If you are wondering why then Withings’ Steel isn’t called termed as a smartwatch, well, it turns out that the line between a watch and a smartwatch is pretty blurry and is getting progressively blurrier every day.

While conventional wisdom will dictate that watches such as Moto 360, Apple Watch or those in Samsung’s Gear range be termed as smartwatches, while the rest aren’t; unfortunately, things are not so black and white.

This narrow definition excludes devices that lack a high-res display but otherwise do a similar job, such as Garmin’s Fenix and the Pebble. But what could act as a dividing line could be those that provide fitness tracking.

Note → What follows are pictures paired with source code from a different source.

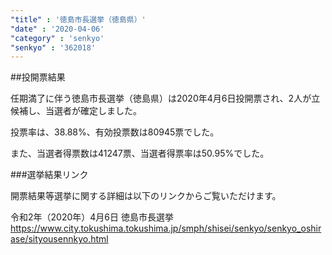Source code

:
 ```yaml
---
"title" : '徳島市長選挙（徳島県）'
"date" : '2020-04-06'
"category" : 'senkyo'
"senkyo" : '362018'
---
```


##投開票結果

任期満了に伴う徳島市長選挙（徳島県）は2020年4月6日投開票され、2人が立候補し、当選者が確定しました。

投票率は、38.88%、有効投票数は80945票でした。

また、当選者得票数は41247票、当選者得票率は50.95%でした。


###選挙結果リンク

開票結果等選挙に関する詳細は以下のリンクからご覧いただけます。

令和2年（2020年）4月6日 徳島市長選挙  
https://www.city.tokushima.tokushima.jp/smph/shisei/senkyo/senkyo_oshirase/sityousennkyo.html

Turns out consumers aren’t too enamoured with the idea of smartwatches which offer a wide variety of functions simply because they essentially act as a companion to our smartphone.

Again, this is not entirely true. According to IDC, 2.7 million smartwatches have shipped in the most recent quarter, of which Apple Watch took the lion’s share. IDC believes that 41.8 million “regular” watches have been sold in 2016.

It is in this grey zone, between regular and smartwatches that companies such as Fossil and Withings hope to make a killing.

These companies can not only provide most of the functionalities of the smartwatches without making it took too geeky. Even Apple had to concede that fitness trackers are the main driving force behind the sale of its Apple Watch. Ever noticed how the marketing of the Apple Watch 2 emphasized on helping people get fitter, healthier and more active?

This is true for Android Wear too: while first generation devices were predominantly more futuristic in their design, contemporary ones are almost indistinguishable from traditional timepieces.

What is really weird is that it would appear if a watch brand wants to go the smart way, it’ll have to hide its technical smartness from the consumer.